The last argument \texttt{kernel} is used to store the compiled kernel
and associated information, so that kernels do not have to be
recompiled for every call.

In this case, the actual kernel source code is contained in a source
file \texttt{evol.cl} in thorn \texttt{WaveToyOpenCL}. The C string
\texttt{OpenCL\_source\_WaveToyOpenCL\_evol} is generated
automatically by Cactus as described in the users' guide and/or thorn
\texttt{OpenCL}\@.


\section{Details}

\subsection{Hardware information}

At startup, this thorn outputs a description of the hardware
(platforms and devices) available via OpenCL, i.e.\ CPUs and GPUs that
have OpenCL drivers installed.
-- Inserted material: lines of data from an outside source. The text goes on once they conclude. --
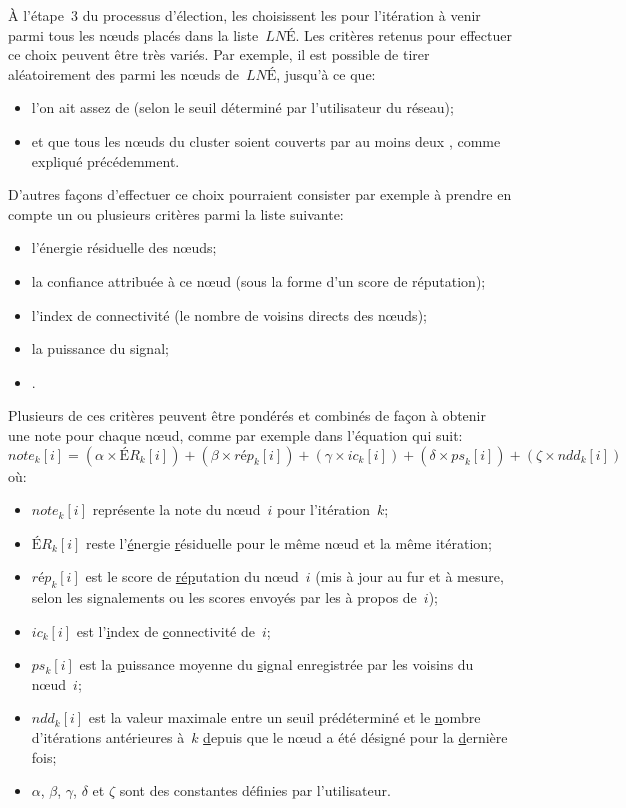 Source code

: À l'étape~3 du processus d'élection, les \chs choisissent les \cns pour l'itération à venir parmi tous les nœuds placés dans la liste~$\mathit{LNÉ}$.
Les critères retenus pour effectuer ce choix peuvent être très variés.
Par exemple, il est possible de tirer aléatoirement des \cns parmi les nœuds de~$\mathit{LNÉ}$, jusqu'à ce que:
\begin{itemize}
    \item l'on ait assez de \cns (selon le seuil déterminé par l'utilisateur du réseau);
    \item et que tous les nœuds du cluster soient couverts par au moins deux \cns, comme expliqué précédemment.
\end{itemize}
D'autres façons d'effectuer ce choix pourraient consister par exemple à prendre en compte un ou plusieurs critères parmi la liste suivante:
\begin{itemize}
    \item l'énergie résiduelle des nœuds;
    \item la confiance attribuée à ce nœud (sous la forme d'un score de réputation);
    \item l'index de connectivité (le nombre de voisins directs des nœuds);
    \item la puissance du signal;
    \item \etc.
\end{itemize}
Plusieurs de ces critères peuvent être pondérés et combinés de façon à obtenir une note pour chaque nœud, comme par exemple dans l'équation qui suit:%
\begin{equation*}
    \label{se:eqn:score}
    \mathit{note}_k[i] = (\alpha \times \mathit{ÉR}_k[i]) + (\beta \times \mathit{rép}_k[i]) + (\gamma \times \mathit{ic}_k[i]) + (\delta \times \mathit{ps}_k[i]) + (\zeta \times \mathit{ndd}_k[i])
\end{equation*}
où:
\begin{itemize}
    \item $\mathit{note}_k[i]$ représente la note du nœud~$i$ pour l'itération~$k$;
    \item $\mathit{ÉR}_k[i]$ reste l'\underline{é}nergie \underline{r}ésiduelle pour le même nœud et la même itération;
    \item $\mathit{rép}_k[i]$ est le score de \underline{rép}utation du nœud~$i$ (mis à jour au fur et à mesure, selon les signalements ou les scores envoyés par les \cns à propos de~$i$);
    \item $\mathit{ic}_k[i]$ est l'\underline{i}ndex de \underline{c}onnectivité de~$i$;
    \item $ps_k[i]$ est la \underline{p}uissance moyenne du \underline{s}ignal enregistrée par les voisins du nœud~$i$;
    \item $ndd_k[i]$ est la valeur maximale entre un seuil prédéterminé et le \underline{n}ombre d'itérations antérieures à~$k$ \underline{d}epuis que le nœud a été désigné \cn pour la \underline{d}ernière fois;
    \item $\alpha$, $\beta$, $\gamma$, $\delta$ et $\zeta$ sont des constantes définies par l'utilisateur.
\end{itemize}
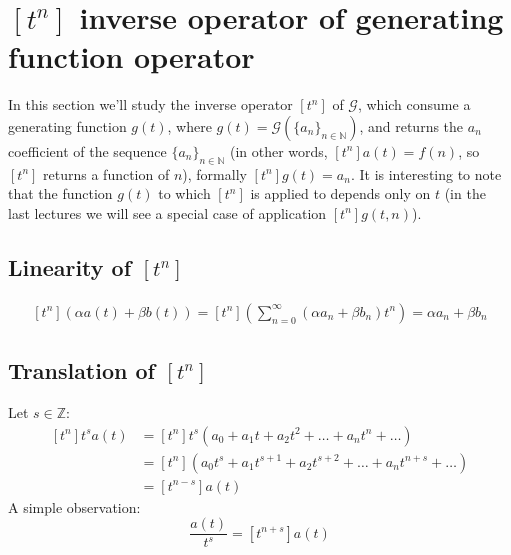 
\section{ $[t^{n}] $ inverse operator of generating function operator}

In this section we'll study the inverse operator $[t^{n}] $ of
$\mathcal{G} $, which consume a generating function $g(t)$, where
$g(t) = \mathcal{G} (\{a_n\}_{n\in\mathbb{N} } )$, and returns the
$a_n$ coefficient of the sequence $\{a_n\}_{n\in\mathbb{N} }$ (in
other words, $[t^n]a(t) = f(n)$, so $[t^n]$ returns a function of
$n$), formally $[t^{n}] g(t) = a_n$. It is interesting to note that
the function $g(t)$ to which $[t^n]$ is applied to depends only on $t$
(in the last lectures we will see a special case of application
$[t^n]g(t,n)$).

\subsection{Linearity of $[t^{n}] $}
\begin{displaymath}
  \begin{split}
    [t^{n}] (\alpha a(t) + \beta b(t)) = [t^{n}]
    \left(\sum_{n=0}^{\infty}{(\alpha a_n + \beta b_n )t^n}\right) =
    \alpha a_n + \beta b_n
  \end{split}
\end{displaymath}

\subsection{Translation of $[t^{n}] $}
Let $s\in \mathbb{Z}$:
\begin{displaymath}
  \begin{split}
    [t^{n}] t^s a(t) &= [t^{n}] t^s (a_0 + a_1 t + a_2 t^2 + \ldots +
    a_n t^n + \ldots )\\
    &= [t^{n}] (a_0 t^s + a_1 t^{s+1} + a_2 t^{s+2} + \ldots + a_n
    t^{n+s} + \ldots )\\
    &= [t^{n-s}] a(t)
  \end{split}
\end{displaymath}
A simple observation:
\begin{displaymath}
  [t^{n}]  \frac{  a(t)}{t^s} = [t^{n+s}] a(t)
\end{displaymath}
Platforms correspond to vendors (AMD,
Apple, Intel, Nvidia), devices to actual hardware (a CPU, a GPU,
etc.). This information is written into a file \texttt{opencl.txt} in
the output directory.

\subsection{Device selection}

At startup, this thorn selects one device of one platform that will be
used later on. It chooses the first device of the first platform that
matches the parameter \texttt{opencl\_device\_type}, which can be
\texttt{CPU}, \texttt{GPU}, \texttt{accelerator}, or \texttt{any}.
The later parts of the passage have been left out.